Daily Marlet Movers:EURUSD trades in a tight range below 1.1100, as investors focus on US economic data.
In the Eurozone, investors wait for the Retail Sales report for July. Which will Influence the next movement in the Euro (EUR), which will be publish at 09:00 GMT. The Euro will be mostly influence by market speculation over the European Central Bank’s (ECB) September monetary policy. In which the central bank is likely to lower its main borrowing rates.
Furthermore Economists expect that Retail Sales increased by 0.1% after dropping by 0.3% in June on a monthly and yearly basis. A minor increase in retail sales would not be enough to quell market speculation. That the ECB will begin its policy-easing cycle this month, which began in June and was paused in July.

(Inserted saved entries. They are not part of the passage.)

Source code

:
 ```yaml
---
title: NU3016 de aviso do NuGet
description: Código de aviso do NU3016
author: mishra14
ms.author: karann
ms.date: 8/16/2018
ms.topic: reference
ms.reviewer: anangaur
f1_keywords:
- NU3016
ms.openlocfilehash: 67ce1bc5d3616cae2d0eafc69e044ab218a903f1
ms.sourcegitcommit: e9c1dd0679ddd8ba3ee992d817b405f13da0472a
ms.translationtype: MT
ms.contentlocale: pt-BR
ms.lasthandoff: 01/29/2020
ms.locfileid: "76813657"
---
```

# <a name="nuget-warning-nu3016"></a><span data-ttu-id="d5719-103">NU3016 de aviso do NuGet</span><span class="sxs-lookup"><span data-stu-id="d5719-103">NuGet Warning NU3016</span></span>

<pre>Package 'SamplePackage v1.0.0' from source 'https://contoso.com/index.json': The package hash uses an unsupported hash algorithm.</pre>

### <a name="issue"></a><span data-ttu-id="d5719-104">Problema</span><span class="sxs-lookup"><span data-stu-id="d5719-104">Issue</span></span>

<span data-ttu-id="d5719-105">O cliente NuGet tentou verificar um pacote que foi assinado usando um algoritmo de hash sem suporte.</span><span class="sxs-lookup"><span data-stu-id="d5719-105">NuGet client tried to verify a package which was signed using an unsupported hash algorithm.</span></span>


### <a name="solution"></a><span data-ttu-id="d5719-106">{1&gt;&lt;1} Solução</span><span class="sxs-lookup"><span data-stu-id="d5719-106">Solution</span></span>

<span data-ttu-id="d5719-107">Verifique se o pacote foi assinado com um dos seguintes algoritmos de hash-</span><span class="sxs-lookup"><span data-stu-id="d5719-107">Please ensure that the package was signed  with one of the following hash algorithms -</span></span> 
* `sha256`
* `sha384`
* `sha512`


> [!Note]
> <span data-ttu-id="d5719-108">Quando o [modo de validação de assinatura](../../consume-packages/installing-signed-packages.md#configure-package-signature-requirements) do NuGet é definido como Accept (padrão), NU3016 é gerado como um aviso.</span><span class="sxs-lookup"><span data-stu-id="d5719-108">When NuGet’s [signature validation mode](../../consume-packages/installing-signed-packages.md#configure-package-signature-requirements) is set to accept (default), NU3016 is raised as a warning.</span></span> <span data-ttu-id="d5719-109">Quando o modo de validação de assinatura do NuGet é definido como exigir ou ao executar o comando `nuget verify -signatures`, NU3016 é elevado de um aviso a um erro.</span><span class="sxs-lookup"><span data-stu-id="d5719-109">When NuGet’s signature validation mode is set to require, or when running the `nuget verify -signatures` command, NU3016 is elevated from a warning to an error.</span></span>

ECB is almost certain to reduce interest rates this month.
The ECB is largely expected to decrease interest rates this month, as officials have remained concerned about dismal economic forecasts, with optimism that inflationary pressures continue to decline steadily. ECB Governing Council member François Villeroy de Galhau stated in an interview with Bloomberg last week that “there are good reasons for the central bank to consider cutting its key interest rates in September.” Villeroy went on to say, “Unfortunately, our growth remains too weak.” He went on to say, “The balance of risks in Europe needs to be monitored.”
Meanwhile, Eurozone growth concerns have grown as the final estimate HCOB PMI survey revealed that total economic activity expanded at a slower rate of 51.0 compared to the flash reading of 51.2. The Composite PMI rose modestly due to weaker growth in the service sector and ongoing contraction in the manufacturing sector.